嚥下能力などさまざまな身体機能が低下した患者さんがおられるだけに、食事ひとつとっても細やかな気遣いが求められるのだろう。
病室でのベッドサイドケア
次は病室を案内してくださる酒井さん。患者さんの部屋を勝手に撮るのは憚られるため、まずは空いている一室で全景を撮影。
大きな窓からは陽光が降りそそいで、とても明るい部屋である。病院の7階という高層階だけあって、窓からの眺望も素晴らしい!
部屋の外のベランダに出てみると、眼下には宇治市内を一望できる雄大な景色が広がっていた。
Q.ホールも病室も、とても治療環境の良好な部屋ですね!
「そうですね。宇治の花火大会が毎年開催されていた頃は、患者さんと一緒に鑑賞したりしていました。ただ、寝たきりの患者さんは自力で動くことができず、点滴や酸素が常時必要だったりもするので、レクリエーションや創作活動といった日頃のプログラムに参加していただけない場合が多いんです。だからこそ私たちは、病室でのベッドサイドケアに力を入れています」
Q.ベッドサイドケアというと??
「ご家族から提供していただいた、お孫さんの写真を枕元に置いて、それをきっかけにいろんな話をうかがったりしていますね。寝たきりの患者さんであっても、どういうアプローチができるかを考えることが、受け持ちスタッフのモチベーションにもなっています」
アロマの効果も
ホールに面するステーションには、アロマテラピーの道具も置かれている。
Q.これも治療的な意味があるんでしょうか?
「寝たきりが続くストレスをアロマの香りで緩和できればと考えて、アロマのいい匂いを染み込ませたティッシュを枕元に置いて、マッサージをさせていただいたりしています。こういった関わりは、受け持ち看護師の判断で行っています」
浴室を拝見!
次は浴室を見学させていただいた。足を踏み入れると、通常の銭湯などでは見られない装置がいくつも並んでいる。

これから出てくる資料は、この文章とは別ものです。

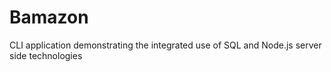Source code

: # Bamazon
CLI application demonstrating the integrated use of SQL and Node.js server side technologies
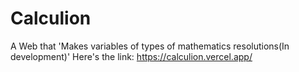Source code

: # Calculion
A Web that 'Makes variables of types of mathematics resolutions(In development)'
Here's the link:
https://calculion.vercel.app/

「たとえば、この装置は寝たままの姿勢で入れるミスト浴です。胃ろうや気管切開の患者さんでも、そこにタオルをあてがってのミスト浴は可能です。保温とリラックス効果が得られますね」
ふと窓際に目をやると、すごい数のシャンプーやリンスが林立していた。なんだか壮観……。

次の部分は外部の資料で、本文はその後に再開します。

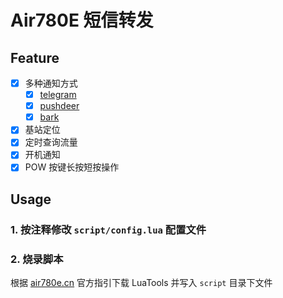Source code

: # Air780E 短信转发

## Feature

- [x] 多种通知方式
    - [x] [telegram](https://github.com/0wQ/telegram-notify)
    - [x] [pushdeer](https://www.pushdeer.com/)
    - [x] [bark](https://github.com/Finb/Bark)
- [x] 基站定位
- [x] 定时查询流量
- [x] 开机通知
- [x] POW 按键长按短按操作

## Usage

### 1. 按注释修改 `script/config.lua` 配置文件

### 2. 烧录脚本

根据 [air780e.cn](http://air780e.cn) 官方指引下载 LuaTools 并写入 `script` 目录下文件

「病棟ではボトルキープ方式で、患者さんがそれぞれ持ち込みのシャンプーやリンスを使用しています」
お仕事への思い
さいごに普段のお仕事でのご苦労や思いについてうかがってみた。
Q.完治が難しい高齢患者さんに日々向き合っておられると、疲弊したり燃え尽きたりされないかと心配ですが……。

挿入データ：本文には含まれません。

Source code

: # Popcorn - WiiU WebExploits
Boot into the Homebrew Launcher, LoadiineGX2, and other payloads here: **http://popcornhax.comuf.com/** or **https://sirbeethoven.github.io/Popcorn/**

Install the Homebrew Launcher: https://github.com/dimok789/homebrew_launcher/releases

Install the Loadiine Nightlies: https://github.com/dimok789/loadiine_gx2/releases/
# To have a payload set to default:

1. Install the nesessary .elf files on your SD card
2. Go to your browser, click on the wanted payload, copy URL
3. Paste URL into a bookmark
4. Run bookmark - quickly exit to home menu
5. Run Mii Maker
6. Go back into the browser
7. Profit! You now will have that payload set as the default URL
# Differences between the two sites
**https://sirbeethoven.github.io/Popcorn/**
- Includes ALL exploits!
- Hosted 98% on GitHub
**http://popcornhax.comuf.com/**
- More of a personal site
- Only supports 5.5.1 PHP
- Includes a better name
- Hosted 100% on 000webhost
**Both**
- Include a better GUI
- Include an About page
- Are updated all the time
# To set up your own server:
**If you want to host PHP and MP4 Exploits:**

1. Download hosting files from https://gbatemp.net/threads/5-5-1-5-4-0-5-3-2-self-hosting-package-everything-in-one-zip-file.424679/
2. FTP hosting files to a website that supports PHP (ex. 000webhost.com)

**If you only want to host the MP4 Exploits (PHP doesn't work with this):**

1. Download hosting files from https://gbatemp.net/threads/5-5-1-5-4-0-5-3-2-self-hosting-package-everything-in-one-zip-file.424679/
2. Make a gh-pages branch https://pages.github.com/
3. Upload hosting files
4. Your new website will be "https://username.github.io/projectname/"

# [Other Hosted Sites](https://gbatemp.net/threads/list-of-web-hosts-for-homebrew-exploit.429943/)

「たしかに重症度が高く自発的な訴えができない患者さんが多いです。つらくても、痛いとかしんどいとかさえ言えないわけです。だからこそ、私たち職員が日頃から患者さんの様子をよく観察して、調子の変化に気付くことが大切です」
Q.具体的にはどういった様子に目を配っているんですか?
「たとえば顔色や表情もそうですし、手足の温度や浮腫み、口腔内の粘膜の状態……こういった小さな変化も見落とさず、異常を感じたらすぐ主治医に伝えるよう心がけています。そのぶん、神経を張り詰めることも多いのですが」
Q.神経を張り詰めながらも燃え尽きることなく元気にがんばれる原動力はなんですか?
「患者さんを一人のスタッフで担当するのではなく、看護師と介護士のモジュールで受け持って、困っていることや情報を常に共有し合えることが大きいです。そして、懸命にかかわることで病状が回復されて、こちらの声掛けに反応してくださるようになったり、グループホームなどの施設に退院が決まったりされると嬉しさもひとしおです」
酒井さん、業務にお忙しい中、取材に応じていただきありがとうございます。いきいきとお仕事に向き合うお姿がとても印象的でした!